Is this another case like Brooke Astor? Her son and her attorney were convicted in 2009 of taking $10 million f rom her. Astor’s estate was valued at $131 million. Huguette’s estate is estimated at $500 million and includes three opulent homes: an estate on the Pacific Ocean in Santa Barbara, CA, worth an estimated $100 million (she had not visited this home since the 1950s); a country house in New Canaan, CT, now on the market for $23 million (which she built but never spent a night in); and the largest apartment on New York City’s Fifth Avenue, actually 42 rooms on the 8th and 12th floors, valued at about $100 million. All three homes have been carefully maintained and staffed.

Huguette Clark was born in 1906 in Paris. She was the daughter of then 67-year-old U.S. Senator William A. Clark of Montana and his second wife, 28-year-old Anna Eugenia La Chapelle. William and Anna had another daughter, Louise, who died at the age of 17 from meningitis. Clark had 5 children with his first wife. The issue of these children are now parties of interest in Huguette’s estate, being her closest kin.

New York Post columnist Veren Dobnik writes of Huguette: "At 22, she married a poor bank clerk, but they parted ways after only nine months. Huguette Clark cited desertion by her husband. He claimed she failed to consummate the marriage, according to ‘The Clarks: An American Phenomenon.’"

In 2002 another mutual client of Bock and Kamsler died – Donald L. Wallace, Bock’s former law partner and Huguette’s former attorney. Wallace’s will (drafted by Bock) gave Bock and Kamsler $100,000 each, his Mercedes, and his New York apartment, not to mention the $368,000 in fees for settling Wallace’s $4 million estate.
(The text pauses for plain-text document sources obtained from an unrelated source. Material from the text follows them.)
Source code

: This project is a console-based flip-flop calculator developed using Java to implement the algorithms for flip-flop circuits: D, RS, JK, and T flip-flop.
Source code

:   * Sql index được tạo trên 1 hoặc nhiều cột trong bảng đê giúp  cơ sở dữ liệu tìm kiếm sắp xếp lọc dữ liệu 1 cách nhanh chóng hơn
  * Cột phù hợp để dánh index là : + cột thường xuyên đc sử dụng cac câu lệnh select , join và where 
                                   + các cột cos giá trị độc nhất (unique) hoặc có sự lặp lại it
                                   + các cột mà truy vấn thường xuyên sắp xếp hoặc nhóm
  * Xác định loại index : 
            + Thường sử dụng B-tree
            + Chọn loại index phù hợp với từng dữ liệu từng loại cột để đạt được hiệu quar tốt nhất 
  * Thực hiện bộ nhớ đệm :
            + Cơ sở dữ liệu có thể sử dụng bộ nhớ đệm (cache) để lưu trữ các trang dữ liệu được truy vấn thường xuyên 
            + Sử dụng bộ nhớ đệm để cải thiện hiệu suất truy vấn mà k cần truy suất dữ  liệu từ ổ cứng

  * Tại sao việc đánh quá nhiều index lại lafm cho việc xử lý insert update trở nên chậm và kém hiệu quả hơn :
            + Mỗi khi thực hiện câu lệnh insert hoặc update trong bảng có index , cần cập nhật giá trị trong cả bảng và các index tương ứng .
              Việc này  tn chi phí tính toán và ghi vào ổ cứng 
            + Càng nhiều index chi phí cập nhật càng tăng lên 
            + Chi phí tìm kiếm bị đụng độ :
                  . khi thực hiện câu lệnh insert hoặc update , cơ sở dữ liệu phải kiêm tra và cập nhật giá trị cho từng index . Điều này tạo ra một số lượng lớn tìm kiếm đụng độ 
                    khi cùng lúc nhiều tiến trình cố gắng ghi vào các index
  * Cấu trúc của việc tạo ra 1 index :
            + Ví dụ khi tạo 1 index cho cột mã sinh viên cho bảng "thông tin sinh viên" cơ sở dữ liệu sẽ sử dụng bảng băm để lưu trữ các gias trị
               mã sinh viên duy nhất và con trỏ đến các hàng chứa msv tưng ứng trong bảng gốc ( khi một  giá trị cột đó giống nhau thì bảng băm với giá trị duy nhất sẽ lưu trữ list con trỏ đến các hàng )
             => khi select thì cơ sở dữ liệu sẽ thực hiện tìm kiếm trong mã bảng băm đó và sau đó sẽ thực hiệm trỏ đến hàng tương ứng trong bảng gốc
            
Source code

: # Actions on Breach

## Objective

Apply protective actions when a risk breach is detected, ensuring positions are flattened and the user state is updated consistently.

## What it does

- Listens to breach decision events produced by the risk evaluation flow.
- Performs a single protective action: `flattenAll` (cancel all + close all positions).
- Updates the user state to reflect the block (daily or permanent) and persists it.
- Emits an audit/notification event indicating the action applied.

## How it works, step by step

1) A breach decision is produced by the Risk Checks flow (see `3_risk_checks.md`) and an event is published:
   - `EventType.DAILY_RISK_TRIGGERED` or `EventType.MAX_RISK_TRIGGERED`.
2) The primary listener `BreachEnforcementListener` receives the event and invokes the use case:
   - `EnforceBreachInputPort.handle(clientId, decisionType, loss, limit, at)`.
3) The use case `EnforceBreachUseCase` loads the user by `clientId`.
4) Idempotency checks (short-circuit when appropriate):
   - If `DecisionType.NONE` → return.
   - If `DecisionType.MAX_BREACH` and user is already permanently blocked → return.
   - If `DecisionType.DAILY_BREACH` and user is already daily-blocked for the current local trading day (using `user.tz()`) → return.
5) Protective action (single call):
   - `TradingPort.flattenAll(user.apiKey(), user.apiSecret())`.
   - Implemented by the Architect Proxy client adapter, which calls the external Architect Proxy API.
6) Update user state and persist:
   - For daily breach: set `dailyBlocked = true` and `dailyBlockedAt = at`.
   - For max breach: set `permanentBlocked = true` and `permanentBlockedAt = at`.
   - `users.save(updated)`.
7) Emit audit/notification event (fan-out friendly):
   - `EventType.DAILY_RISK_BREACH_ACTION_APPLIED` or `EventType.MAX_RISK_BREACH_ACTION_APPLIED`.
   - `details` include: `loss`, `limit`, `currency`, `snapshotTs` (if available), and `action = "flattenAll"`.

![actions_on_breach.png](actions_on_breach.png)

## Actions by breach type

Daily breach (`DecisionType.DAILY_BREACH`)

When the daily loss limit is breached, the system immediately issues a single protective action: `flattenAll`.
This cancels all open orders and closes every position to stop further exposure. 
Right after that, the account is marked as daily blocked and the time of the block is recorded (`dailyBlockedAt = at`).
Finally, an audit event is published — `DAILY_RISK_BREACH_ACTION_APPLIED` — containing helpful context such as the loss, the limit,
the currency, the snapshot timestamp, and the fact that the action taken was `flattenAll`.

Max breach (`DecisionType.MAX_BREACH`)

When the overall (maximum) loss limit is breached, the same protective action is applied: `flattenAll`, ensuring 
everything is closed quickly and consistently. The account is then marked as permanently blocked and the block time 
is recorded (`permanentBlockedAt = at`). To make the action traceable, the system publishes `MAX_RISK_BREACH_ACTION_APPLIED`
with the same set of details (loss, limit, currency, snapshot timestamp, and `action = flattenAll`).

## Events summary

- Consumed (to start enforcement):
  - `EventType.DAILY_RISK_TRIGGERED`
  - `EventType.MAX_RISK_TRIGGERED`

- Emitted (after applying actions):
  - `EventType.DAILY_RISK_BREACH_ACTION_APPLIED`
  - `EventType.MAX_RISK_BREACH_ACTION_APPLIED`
In New York, when a lawyer who drafted a will receives a bequest from that will, that fact automatically raises a suspicion of undue influence. The surrogate must determine if the bequest to the attorney was made voluntarily – a so-called Putnam inquiry. In Wallace’s estate, the surrogate determined that the bequests should be paid.

In September 2010 a spokesman for attorney Wallace Bock revealed that Huguette Clark did have a will which had been in existence for some time. Now we await the production of the will. Who will be the beneficiaries? And of course, we await the results of the Manhattan District Attorney’s investigation.

The take away: it can happen to anyone. Who protects the elderly, not only from physical abuse but from financial abuse. Who protects an old person who has no children and whose distant relatives have been prevented from visiting him or her? Does our current legal structure suffice?

According to the American Psychological Association, over 2 million older Americans are victims of physical, psychological, or other forms of abuse and neglect every year. Further, for every case of elder abuse and neglect that is reported to authorities, experts believe there may be as many as five cases that have not been reported.